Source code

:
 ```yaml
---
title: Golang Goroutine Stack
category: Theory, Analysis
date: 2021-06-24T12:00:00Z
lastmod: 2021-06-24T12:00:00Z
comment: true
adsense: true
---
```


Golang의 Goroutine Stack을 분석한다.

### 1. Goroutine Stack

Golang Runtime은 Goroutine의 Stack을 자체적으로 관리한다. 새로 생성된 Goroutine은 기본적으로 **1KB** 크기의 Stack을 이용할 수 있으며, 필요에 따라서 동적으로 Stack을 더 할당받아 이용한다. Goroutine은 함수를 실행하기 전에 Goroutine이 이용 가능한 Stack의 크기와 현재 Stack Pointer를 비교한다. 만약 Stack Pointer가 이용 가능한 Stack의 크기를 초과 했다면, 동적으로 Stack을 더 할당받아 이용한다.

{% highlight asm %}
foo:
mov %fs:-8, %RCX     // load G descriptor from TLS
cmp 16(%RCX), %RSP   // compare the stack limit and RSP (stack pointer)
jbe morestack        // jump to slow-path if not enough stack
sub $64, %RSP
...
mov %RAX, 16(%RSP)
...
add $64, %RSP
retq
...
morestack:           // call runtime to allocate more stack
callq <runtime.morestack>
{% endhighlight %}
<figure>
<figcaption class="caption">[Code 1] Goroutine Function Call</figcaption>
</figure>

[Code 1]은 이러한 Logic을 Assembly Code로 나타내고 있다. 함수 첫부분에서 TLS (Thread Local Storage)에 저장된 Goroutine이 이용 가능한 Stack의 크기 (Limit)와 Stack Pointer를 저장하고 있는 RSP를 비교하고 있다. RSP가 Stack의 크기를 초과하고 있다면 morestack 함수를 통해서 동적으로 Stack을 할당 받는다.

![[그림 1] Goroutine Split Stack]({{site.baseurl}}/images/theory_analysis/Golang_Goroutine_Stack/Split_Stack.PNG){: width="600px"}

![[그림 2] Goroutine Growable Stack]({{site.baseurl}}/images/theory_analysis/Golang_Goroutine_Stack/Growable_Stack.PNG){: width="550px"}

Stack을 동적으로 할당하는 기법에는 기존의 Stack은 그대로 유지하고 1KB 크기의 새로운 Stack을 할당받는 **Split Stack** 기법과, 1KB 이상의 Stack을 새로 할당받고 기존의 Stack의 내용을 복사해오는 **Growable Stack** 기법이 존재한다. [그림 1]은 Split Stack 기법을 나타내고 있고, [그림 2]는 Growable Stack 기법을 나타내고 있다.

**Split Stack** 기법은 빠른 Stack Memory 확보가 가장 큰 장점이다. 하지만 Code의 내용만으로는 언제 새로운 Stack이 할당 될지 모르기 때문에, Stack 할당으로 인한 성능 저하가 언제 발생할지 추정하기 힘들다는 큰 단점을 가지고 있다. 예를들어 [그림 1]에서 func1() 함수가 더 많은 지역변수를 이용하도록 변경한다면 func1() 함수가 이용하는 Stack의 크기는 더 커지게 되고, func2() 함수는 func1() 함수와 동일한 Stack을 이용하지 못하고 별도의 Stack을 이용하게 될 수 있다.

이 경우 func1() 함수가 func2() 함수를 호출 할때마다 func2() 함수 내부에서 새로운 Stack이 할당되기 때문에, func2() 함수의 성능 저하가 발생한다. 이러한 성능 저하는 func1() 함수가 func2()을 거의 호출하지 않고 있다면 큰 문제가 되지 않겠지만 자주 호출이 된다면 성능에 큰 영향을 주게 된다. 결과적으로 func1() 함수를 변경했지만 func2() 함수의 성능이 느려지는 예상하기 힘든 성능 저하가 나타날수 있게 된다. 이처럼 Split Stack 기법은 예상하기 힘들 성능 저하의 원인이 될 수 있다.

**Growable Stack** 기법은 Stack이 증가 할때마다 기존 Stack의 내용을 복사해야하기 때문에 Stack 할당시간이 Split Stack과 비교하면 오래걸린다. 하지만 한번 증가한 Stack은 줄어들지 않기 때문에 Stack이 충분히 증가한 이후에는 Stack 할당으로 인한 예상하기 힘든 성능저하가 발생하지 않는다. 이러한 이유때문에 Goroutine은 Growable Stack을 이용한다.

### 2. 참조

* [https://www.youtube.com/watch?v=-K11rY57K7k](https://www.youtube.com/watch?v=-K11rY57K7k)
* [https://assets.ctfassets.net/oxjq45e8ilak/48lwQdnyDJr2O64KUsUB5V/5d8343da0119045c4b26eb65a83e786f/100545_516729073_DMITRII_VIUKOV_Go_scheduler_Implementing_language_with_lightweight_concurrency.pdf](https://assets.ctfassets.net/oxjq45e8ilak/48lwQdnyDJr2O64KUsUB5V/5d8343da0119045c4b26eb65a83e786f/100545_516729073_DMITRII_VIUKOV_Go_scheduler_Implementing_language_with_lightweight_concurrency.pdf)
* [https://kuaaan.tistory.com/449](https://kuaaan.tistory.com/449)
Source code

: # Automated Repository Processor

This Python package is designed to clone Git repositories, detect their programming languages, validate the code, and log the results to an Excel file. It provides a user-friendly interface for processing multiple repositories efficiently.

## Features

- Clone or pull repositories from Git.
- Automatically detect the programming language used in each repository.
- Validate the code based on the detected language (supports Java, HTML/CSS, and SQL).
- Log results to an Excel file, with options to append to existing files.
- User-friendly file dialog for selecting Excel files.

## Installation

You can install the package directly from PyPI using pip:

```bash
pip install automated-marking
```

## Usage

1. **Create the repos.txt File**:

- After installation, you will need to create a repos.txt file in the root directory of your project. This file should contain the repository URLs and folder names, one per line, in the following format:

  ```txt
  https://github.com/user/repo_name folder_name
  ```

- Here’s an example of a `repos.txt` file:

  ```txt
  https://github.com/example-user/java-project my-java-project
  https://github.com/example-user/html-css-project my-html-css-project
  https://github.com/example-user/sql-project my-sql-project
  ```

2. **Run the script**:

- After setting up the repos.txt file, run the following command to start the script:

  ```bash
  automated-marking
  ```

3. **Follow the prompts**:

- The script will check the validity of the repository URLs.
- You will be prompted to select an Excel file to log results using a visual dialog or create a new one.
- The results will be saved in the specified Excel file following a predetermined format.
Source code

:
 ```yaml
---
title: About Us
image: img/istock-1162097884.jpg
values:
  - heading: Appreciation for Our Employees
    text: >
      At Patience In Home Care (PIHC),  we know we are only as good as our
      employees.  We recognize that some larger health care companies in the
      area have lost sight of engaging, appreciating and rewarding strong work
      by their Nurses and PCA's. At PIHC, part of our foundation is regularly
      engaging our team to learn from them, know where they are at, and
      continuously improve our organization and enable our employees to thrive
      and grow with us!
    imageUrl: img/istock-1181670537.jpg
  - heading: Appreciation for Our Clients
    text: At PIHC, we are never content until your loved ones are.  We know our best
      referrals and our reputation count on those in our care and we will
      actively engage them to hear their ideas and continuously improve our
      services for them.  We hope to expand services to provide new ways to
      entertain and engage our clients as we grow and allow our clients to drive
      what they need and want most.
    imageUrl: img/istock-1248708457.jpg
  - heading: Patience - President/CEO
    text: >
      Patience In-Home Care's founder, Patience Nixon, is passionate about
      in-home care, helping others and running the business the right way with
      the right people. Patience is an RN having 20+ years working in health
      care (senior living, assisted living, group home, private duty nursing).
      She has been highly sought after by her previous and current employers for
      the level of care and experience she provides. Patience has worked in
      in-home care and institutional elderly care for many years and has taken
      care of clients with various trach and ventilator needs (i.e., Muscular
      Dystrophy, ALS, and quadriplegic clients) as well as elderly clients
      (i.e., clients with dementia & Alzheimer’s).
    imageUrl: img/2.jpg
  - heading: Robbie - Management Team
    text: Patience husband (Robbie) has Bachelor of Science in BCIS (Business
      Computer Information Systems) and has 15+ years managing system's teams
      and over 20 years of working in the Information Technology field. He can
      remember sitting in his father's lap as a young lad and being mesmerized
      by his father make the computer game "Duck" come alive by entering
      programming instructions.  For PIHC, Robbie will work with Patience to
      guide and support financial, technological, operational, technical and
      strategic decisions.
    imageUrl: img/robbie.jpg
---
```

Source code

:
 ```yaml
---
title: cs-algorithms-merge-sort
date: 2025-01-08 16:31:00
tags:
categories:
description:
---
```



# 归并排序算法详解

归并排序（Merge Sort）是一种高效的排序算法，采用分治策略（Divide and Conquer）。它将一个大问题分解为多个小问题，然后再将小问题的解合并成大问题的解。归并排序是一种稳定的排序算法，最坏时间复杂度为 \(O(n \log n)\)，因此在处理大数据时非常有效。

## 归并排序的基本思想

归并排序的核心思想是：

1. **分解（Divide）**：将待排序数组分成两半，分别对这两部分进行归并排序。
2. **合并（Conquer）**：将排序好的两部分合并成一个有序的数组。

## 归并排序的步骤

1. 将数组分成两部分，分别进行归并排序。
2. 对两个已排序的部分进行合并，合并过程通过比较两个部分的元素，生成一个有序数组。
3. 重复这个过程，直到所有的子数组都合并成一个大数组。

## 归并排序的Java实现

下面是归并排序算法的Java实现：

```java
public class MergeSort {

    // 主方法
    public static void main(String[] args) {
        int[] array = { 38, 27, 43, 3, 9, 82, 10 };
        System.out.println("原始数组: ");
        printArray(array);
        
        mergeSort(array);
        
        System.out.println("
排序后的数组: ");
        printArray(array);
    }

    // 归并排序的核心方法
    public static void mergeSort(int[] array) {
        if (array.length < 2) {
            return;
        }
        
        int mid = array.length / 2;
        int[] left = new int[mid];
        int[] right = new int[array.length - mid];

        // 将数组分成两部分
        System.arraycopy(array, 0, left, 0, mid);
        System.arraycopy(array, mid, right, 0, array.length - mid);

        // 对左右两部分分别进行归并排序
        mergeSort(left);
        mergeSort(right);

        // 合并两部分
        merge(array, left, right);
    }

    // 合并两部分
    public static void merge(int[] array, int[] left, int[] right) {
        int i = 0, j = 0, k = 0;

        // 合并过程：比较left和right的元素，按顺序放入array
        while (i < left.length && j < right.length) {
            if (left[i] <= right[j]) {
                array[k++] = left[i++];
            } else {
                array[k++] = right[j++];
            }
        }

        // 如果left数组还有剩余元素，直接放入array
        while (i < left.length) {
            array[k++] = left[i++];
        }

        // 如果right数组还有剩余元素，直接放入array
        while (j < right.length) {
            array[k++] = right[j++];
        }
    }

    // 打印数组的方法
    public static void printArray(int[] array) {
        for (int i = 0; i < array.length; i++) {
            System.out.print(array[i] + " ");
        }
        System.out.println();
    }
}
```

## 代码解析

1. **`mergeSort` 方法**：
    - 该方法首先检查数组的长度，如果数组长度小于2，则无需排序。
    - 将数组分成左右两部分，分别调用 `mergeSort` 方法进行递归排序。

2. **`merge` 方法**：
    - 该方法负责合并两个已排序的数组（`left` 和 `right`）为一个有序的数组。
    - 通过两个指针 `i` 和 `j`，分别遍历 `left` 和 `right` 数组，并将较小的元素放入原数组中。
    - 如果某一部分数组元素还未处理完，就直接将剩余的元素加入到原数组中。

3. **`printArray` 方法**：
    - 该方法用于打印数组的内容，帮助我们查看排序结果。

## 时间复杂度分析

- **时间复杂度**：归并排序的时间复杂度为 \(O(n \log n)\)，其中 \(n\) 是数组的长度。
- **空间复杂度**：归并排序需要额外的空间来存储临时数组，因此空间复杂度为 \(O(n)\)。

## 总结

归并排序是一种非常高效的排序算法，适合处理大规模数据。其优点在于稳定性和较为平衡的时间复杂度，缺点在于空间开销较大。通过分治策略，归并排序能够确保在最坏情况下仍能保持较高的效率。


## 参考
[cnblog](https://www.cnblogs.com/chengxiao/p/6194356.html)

_TASK DIRECTIONS_. The first line of the data, the line with "Golang Runtime은 Goroutine의", and all lines in between are to be copied exactly. Leave out everything else.

_ANSWER TO THIS PROBLEM_.
Source code

:
 ```yaml
---
title: Golang Goroutine Stack
category: Theory, Analysis
date: 2021-06-24T12:00:00Z
lastmod: 2021-06-24T12:00:00Z
comment: true
adsense: true
---
```


Golang의 Goroutine Stack을 분석한다.

### 1. Goroutine Stack

Golang Runtime은 Goroutine의 Stack을 자체적으로 관리한다. 새로 생성된 Goroutine은 기본적으로 **1KB** 크기의 Stack을 이용할 수 있으며, 필요에 따라서 동적으로 Stack을 더 할당받아 이용한다. Goroutine은 함수를 실행하기 전에 Goroutine이 이용 가능한 Stack의 크기와 현재 Stack Pointer를 비교한다. 만약 Stack Pointer가 이용 가능한 Stack의 크기를 초과 했다면, 동적으로 Stack을 더 할당받아 이용한다.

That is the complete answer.